**THE PROBLEM**
Every line holding "wear" should be copied from the records below.

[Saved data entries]
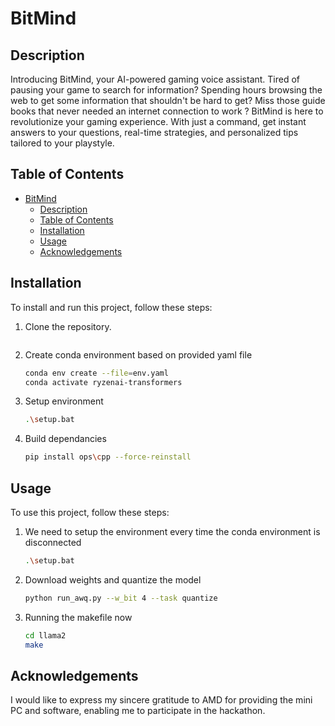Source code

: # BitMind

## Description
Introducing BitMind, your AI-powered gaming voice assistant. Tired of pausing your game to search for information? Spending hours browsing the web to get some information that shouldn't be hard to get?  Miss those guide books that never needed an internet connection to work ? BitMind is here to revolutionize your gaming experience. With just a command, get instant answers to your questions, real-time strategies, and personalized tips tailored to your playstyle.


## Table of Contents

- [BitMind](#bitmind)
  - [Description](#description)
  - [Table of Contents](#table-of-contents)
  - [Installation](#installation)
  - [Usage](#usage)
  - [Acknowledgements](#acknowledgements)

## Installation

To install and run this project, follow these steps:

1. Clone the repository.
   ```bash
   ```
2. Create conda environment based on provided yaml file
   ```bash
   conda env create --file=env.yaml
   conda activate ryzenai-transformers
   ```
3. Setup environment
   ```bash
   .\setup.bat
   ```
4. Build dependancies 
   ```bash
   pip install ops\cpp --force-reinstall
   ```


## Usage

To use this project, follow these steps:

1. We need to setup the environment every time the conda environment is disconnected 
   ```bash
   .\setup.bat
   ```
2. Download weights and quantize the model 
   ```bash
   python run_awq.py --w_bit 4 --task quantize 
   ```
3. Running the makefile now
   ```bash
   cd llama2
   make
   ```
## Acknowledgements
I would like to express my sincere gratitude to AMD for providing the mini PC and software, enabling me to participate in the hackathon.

--

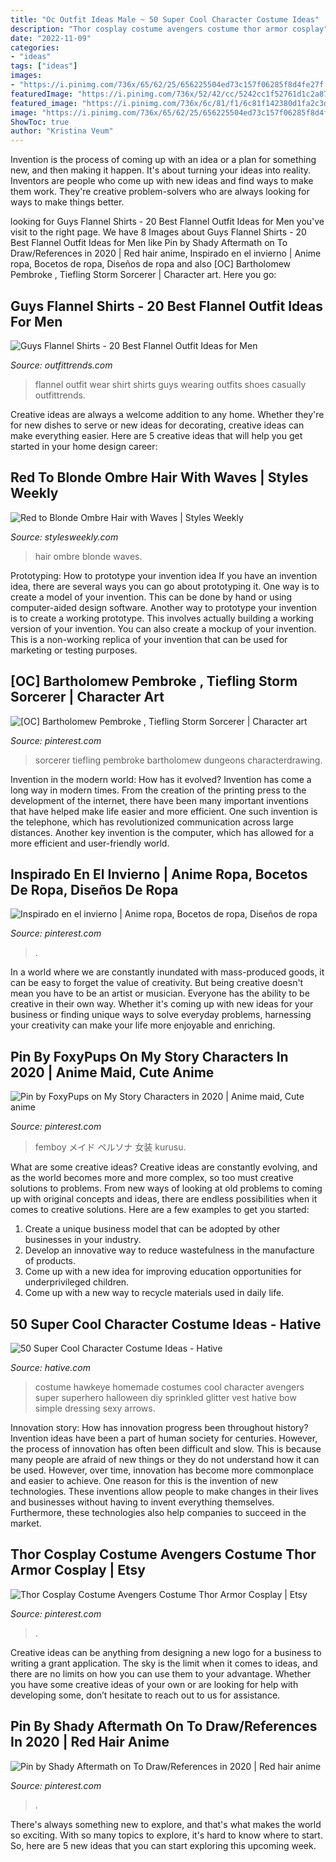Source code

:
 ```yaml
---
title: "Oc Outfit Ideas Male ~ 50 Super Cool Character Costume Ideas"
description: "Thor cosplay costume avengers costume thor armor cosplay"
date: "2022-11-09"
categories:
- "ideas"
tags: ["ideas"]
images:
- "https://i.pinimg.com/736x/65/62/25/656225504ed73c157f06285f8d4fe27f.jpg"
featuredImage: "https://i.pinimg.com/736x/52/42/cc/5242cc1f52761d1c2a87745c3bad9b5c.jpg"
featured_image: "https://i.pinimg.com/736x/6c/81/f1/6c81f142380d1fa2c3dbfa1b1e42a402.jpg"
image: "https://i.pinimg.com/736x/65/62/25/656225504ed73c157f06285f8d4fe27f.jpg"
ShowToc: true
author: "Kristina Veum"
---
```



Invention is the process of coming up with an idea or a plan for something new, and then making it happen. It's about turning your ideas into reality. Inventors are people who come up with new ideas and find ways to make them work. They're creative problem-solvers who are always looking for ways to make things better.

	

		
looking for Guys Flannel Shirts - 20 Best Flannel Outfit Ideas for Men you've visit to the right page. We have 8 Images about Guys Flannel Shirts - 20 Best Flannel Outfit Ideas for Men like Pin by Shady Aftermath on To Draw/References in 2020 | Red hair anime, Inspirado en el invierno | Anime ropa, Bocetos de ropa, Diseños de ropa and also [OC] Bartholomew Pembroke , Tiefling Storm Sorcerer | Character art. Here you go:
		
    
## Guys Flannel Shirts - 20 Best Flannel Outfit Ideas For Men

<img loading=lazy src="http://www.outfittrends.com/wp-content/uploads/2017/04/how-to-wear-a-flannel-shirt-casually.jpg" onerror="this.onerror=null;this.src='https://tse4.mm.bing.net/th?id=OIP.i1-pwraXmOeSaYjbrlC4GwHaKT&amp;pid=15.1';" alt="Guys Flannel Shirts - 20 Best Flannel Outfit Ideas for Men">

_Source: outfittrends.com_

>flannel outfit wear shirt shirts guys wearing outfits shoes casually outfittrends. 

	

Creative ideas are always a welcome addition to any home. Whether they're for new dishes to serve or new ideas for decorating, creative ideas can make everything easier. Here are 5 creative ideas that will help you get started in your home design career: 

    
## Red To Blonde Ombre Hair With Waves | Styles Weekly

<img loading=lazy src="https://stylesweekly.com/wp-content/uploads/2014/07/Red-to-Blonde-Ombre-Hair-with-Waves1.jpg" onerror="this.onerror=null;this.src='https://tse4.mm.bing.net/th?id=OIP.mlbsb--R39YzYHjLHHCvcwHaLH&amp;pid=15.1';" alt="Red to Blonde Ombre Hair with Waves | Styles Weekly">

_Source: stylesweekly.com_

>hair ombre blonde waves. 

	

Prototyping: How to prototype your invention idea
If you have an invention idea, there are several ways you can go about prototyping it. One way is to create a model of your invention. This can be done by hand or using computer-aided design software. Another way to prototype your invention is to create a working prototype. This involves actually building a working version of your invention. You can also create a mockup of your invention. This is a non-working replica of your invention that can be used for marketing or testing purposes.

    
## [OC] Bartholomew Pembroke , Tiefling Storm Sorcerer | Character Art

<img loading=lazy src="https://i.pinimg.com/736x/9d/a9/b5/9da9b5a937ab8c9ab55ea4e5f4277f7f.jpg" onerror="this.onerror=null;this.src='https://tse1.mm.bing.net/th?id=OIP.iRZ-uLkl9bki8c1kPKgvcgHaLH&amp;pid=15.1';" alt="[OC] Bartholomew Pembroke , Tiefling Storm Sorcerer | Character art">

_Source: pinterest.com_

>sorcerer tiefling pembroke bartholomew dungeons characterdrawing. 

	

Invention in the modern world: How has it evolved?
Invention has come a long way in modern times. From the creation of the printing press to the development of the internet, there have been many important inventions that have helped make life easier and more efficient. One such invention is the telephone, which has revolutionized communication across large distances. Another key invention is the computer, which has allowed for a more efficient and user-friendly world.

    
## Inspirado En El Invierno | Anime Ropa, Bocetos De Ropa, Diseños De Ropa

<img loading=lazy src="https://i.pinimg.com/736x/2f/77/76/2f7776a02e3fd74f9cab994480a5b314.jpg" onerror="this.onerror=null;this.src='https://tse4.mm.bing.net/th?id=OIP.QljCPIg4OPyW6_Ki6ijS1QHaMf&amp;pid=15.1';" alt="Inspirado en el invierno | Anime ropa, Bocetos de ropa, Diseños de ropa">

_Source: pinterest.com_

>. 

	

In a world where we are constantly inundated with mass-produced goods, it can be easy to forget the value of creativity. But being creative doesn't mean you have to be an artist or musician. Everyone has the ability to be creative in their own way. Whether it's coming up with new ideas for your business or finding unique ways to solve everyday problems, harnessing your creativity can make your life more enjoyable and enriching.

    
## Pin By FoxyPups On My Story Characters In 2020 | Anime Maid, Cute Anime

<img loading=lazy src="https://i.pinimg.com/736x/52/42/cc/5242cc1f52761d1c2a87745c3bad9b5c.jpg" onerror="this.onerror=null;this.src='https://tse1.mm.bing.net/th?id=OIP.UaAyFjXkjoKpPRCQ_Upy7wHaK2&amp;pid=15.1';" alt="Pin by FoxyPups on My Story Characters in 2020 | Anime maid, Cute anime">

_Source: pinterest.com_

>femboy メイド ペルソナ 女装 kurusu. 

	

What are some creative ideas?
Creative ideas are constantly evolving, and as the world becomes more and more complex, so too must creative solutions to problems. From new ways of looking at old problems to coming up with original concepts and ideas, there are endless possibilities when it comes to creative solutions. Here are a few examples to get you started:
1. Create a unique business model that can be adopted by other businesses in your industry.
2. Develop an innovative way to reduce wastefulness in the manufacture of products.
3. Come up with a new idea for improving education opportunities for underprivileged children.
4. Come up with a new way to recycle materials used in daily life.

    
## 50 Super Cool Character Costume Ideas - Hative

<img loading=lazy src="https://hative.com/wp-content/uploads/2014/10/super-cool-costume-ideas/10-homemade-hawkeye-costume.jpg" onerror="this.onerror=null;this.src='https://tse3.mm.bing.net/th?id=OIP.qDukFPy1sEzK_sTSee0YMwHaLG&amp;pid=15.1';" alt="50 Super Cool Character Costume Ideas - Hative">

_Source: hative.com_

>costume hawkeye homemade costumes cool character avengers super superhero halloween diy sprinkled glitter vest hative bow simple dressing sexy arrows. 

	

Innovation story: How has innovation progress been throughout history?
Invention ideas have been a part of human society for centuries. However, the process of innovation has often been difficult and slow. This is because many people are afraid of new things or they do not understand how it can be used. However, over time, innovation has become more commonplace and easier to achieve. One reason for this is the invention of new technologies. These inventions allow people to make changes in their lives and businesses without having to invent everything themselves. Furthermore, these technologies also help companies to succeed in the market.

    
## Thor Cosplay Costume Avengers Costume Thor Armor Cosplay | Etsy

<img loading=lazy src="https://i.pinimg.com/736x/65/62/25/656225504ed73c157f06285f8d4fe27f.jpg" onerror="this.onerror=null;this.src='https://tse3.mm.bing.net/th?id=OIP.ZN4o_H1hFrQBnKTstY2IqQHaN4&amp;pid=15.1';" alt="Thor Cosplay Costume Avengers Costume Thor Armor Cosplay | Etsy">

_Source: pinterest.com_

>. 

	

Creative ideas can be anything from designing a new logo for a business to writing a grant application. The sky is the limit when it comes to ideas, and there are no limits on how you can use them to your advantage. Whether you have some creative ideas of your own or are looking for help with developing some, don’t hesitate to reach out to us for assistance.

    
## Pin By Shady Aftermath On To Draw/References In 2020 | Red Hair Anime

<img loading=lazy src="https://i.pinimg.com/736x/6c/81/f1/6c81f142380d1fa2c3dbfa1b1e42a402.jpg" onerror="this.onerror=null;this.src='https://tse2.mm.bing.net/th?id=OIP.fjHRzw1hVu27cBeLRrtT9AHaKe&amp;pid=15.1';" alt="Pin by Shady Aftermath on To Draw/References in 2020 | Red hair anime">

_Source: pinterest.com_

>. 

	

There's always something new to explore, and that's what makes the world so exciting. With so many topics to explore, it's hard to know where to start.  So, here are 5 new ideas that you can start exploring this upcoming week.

**SOLUTION FOR THIS TASK**
<img loading=lazy src="http://www.outfittrends.com/wp-content/uploads/2017/04/how-to-wear-a-flannel-shirt-casually.jpg" onerror="this.onerror=null;this.src='https://tse4.mm.bing.net/th?id=OIP.i1-pwraXmOeSaYjbrlC4GwHaKT&amp;pid=15.1';" alt="Guys Flannel Shirts - 20 Best Flannel Outfit Ideas for Men">
>flannel outfit wear shirt shirts guys wearing outfits shoes casually outfittrends. 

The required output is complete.